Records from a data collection

● ● ● ● ●

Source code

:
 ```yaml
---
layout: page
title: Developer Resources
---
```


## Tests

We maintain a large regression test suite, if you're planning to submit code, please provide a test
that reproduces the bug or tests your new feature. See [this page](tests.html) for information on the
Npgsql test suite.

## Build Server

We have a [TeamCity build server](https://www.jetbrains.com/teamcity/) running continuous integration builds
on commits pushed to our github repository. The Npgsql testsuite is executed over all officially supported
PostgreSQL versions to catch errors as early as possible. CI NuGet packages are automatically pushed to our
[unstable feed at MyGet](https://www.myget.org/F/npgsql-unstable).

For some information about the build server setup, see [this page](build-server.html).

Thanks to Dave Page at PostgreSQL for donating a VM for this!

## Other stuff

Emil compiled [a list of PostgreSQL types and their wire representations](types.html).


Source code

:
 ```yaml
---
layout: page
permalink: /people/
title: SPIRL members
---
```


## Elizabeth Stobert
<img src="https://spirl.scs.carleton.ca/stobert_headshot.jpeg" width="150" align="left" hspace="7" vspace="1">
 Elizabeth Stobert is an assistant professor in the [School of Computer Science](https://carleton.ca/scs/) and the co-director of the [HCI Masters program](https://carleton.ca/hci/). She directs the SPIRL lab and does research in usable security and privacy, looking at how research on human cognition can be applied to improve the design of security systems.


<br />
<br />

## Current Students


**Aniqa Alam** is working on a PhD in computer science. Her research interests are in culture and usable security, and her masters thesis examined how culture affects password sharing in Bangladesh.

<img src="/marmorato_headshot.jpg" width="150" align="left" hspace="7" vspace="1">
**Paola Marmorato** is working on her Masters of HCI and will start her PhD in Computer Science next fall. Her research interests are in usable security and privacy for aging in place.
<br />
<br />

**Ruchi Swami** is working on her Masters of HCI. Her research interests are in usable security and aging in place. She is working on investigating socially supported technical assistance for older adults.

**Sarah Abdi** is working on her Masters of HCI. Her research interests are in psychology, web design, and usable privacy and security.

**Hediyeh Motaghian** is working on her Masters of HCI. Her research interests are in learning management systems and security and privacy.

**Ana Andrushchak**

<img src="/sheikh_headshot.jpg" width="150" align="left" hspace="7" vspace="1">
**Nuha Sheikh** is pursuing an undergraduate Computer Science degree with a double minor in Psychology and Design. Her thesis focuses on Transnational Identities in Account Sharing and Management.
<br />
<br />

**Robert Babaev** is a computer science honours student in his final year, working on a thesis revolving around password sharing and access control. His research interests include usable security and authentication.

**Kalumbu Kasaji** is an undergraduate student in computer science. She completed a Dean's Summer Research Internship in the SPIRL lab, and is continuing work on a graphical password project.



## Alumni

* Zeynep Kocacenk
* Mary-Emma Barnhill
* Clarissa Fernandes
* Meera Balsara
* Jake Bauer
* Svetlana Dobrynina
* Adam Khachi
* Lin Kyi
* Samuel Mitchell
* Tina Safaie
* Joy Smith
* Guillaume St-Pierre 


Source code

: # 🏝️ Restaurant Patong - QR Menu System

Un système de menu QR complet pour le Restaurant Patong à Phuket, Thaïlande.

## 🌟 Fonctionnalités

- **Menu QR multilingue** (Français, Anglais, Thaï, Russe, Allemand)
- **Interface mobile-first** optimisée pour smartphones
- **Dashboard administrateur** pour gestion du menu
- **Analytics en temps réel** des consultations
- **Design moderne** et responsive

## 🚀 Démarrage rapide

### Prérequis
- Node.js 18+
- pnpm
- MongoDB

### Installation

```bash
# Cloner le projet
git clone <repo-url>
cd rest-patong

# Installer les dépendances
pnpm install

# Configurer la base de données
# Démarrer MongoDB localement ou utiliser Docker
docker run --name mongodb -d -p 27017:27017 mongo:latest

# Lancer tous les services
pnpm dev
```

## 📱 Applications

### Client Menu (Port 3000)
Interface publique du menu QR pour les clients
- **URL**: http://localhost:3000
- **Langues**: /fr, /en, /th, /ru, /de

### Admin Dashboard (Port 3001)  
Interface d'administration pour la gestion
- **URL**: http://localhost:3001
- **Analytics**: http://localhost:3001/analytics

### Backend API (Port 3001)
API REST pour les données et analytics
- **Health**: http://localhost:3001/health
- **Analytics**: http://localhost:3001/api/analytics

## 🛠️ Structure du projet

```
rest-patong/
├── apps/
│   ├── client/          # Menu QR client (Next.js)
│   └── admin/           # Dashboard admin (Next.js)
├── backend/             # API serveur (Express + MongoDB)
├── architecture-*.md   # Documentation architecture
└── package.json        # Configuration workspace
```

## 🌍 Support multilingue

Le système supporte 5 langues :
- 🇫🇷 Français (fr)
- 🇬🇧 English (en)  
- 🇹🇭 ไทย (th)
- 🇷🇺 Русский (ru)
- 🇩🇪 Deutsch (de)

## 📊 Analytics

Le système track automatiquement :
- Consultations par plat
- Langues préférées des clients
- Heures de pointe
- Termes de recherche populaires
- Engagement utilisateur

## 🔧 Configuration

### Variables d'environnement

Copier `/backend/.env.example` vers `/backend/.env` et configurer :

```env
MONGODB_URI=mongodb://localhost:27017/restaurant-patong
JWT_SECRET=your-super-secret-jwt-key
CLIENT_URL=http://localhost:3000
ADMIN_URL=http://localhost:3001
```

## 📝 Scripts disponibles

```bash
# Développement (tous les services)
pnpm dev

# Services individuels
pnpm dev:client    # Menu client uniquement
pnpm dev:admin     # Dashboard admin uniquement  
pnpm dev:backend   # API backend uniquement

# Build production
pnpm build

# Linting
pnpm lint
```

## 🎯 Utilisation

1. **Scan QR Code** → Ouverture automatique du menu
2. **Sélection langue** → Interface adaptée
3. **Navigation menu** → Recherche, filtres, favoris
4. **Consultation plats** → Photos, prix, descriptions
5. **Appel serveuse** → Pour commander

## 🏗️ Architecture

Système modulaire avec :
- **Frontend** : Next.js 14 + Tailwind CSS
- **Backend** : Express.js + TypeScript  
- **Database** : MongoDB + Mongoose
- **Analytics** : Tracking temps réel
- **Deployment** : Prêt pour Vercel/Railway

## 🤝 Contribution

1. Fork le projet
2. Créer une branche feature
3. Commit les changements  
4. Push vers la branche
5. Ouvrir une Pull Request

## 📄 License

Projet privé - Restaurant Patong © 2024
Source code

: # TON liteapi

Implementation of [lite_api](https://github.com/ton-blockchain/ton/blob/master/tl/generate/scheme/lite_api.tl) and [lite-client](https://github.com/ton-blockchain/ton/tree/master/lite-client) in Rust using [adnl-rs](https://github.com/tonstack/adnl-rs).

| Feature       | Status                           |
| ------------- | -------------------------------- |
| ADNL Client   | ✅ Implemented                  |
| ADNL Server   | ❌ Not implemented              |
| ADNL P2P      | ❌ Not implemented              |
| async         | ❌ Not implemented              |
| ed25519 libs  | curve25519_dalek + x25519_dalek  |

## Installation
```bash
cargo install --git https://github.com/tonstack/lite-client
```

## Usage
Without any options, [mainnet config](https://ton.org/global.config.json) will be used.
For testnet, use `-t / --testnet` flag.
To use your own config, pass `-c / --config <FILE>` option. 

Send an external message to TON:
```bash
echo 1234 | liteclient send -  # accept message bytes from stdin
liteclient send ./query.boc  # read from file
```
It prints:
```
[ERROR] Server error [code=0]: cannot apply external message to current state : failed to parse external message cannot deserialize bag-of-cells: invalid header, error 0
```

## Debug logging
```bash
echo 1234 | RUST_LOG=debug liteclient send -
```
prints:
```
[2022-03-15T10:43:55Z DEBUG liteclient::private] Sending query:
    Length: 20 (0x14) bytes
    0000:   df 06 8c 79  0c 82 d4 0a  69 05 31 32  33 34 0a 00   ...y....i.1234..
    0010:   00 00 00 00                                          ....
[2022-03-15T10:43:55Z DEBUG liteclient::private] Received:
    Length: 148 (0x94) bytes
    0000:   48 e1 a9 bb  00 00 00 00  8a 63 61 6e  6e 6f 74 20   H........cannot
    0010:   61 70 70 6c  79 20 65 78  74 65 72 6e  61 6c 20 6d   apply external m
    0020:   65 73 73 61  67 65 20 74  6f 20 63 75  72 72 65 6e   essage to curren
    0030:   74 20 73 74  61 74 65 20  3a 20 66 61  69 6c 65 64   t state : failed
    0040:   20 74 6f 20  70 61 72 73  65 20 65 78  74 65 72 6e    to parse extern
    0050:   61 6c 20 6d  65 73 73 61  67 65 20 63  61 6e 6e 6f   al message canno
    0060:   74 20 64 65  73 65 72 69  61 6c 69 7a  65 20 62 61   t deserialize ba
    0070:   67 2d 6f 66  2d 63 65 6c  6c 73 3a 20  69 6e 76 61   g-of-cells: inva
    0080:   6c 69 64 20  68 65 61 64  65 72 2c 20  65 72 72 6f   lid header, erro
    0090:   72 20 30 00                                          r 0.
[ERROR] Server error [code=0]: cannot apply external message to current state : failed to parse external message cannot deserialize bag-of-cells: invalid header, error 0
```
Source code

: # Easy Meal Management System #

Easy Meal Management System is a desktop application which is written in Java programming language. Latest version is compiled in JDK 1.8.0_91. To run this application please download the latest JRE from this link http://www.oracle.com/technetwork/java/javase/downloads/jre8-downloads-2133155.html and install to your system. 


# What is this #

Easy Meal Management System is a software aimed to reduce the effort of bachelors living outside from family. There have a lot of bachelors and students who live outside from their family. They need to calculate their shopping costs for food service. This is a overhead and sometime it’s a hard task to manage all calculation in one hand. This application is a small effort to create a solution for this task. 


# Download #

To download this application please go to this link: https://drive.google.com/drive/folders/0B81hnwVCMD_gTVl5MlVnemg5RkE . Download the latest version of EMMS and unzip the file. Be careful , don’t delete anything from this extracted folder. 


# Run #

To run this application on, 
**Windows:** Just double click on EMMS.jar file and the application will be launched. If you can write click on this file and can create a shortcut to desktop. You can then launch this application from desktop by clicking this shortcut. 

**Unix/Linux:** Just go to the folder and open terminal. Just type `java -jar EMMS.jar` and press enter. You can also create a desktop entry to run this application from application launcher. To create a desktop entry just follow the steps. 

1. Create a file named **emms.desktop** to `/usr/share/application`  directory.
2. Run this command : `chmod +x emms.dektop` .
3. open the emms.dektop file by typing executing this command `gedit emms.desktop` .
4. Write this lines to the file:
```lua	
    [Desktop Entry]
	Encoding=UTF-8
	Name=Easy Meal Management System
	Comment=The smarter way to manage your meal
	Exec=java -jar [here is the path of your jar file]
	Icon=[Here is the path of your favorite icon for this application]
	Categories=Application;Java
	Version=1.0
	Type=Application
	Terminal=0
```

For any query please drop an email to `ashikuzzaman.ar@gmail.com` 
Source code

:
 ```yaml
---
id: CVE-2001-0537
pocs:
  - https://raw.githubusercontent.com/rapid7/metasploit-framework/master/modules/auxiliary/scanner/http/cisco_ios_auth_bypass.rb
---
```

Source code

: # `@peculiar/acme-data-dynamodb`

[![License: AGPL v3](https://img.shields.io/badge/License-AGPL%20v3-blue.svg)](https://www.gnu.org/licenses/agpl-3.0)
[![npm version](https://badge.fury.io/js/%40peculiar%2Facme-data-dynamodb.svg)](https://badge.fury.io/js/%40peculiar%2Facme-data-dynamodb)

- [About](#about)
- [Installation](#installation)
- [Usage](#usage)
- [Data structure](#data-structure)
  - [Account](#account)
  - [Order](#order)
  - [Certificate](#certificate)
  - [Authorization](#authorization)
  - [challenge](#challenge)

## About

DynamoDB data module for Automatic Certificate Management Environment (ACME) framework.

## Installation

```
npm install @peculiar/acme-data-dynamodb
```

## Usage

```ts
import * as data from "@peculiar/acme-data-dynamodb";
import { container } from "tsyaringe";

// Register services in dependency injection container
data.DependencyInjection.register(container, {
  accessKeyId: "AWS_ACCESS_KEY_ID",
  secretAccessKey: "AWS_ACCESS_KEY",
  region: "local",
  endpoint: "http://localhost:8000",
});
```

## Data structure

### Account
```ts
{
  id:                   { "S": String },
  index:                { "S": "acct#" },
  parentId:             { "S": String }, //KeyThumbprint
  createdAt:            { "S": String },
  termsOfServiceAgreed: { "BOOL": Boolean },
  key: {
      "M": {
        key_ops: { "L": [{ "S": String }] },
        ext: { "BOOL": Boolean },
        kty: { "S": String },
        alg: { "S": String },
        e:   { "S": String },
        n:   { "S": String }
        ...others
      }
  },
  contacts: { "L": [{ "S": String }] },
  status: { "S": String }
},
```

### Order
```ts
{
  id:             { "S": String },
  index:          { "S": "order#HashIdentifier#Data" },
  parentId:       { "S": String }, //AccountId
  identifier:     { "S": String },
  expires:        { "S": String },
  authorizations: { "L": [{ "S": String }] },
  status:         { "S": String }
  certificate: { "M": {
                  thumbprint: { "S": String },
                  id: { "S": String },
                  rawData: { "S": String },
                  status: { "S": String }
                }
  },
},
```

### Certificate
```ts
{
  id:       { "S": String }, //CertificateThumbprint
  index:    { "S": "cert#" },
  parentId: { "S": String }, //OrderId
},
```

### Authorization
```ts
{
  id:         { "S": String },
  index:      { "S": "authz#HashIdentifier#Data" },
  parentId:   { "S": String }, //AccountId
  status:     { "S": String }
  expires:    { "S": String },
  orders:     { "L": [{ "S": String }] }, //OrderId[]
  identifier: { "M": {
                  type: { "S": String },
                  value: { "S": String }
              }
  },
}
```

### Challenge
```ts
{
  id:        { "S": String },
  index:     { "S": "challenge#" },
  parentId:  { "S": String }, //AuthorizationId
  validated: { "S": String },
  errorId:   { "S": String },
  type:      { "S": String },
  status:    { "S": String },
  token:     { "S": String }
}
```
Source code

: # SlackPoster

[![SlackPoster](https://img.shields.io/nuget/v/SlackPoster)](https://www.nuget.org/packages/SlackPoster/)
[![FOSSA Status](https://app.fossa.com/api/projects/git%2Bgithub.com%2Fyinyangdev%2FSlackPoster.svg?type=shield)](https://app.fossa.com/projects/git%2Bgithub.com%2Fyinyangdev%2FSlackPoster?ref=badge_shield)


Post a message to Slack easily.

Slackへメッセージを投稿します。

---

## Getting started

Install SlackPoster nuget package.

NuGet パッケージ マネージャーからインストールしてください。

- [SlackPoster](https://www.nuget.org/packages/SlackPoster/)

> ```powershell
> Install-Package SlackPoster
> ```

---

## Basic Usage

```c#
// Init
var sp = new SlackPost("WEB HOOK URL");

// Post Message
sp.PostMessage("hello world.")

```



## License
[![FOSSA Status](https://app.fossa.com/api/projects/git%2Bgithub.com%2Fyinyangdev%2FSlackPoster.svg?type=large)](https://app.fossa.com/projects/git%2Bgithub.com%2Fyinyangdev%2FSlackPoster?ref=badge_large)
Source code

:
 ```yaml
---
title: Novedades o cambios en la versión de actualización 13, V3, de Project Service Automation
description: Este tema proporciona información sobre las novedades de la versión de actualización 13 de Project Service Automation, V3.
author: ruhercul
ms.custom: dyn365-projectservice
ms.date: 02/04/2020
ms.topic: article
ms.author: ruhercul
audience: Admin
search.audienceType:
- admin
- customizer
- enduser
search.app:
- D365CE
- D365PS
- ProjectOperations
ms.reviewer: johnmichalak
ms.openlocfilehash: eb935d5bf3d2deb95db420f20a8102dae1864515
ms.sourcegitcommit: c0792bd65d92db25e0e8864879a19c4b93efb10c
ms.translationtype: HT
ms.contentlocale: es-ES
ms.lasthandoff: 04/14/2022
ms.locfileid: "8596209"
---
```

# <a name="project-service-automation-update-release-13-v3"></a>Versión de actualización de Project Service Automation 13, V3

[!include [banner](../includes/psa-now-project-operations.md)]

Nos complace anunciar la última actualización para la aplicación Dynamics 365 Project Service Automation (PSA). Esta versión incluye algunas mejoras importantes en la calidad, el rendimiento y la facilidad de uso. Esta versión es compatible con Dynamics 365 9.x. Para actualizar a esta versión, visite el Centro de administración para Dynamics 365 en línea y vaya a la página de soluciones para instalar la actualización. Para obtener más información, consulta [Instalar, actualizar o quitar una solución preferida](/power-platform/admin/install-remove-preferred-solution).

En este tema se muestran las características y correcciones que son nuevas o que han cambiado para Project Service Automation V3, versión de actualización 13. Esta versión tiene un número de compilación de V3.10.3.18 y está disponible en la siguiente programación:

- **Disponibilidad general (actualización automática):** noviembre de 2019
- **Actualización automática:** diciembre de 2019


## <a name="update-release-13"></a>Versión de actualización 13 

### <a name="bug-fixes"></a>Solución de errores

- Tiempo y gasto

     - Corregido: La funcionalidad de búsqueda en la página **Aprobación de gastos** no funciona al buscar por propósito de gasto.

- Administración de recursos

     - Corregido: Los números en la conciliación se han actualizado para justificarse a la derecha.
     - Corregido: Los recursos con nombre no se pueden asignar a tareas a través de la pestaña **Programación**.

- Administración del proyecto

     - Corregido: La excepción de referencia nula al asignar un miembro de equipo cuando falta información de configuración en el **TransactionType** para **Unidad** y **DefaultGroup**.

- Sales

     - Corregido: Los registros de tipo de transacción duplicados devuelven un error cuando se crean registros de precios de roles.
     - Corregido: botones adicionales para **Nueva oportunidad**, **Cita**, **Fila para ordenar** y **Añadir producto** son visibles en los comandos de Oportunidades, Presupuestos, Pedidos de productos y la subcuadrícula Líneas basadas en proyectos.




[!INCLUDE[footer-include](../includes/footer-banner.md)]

● ● ● ● ●

YOUR ASSIGNMENT | Display each line of the data where "compiled" occurs.

RESPONSE TO THIS TASK |
Emil compiled [a list of PostgreSQL types and their wire representations](types.html).
Easy Meal Management System is a desktop application which is written in Java programming language. Latest version is compiled in JDK 1.8.0_91. To run this application please download the latest JRE from this link http://www.oracle.com/technetwork/java/javase/downloads/jre8-downloads-2133155.html and install to your system. 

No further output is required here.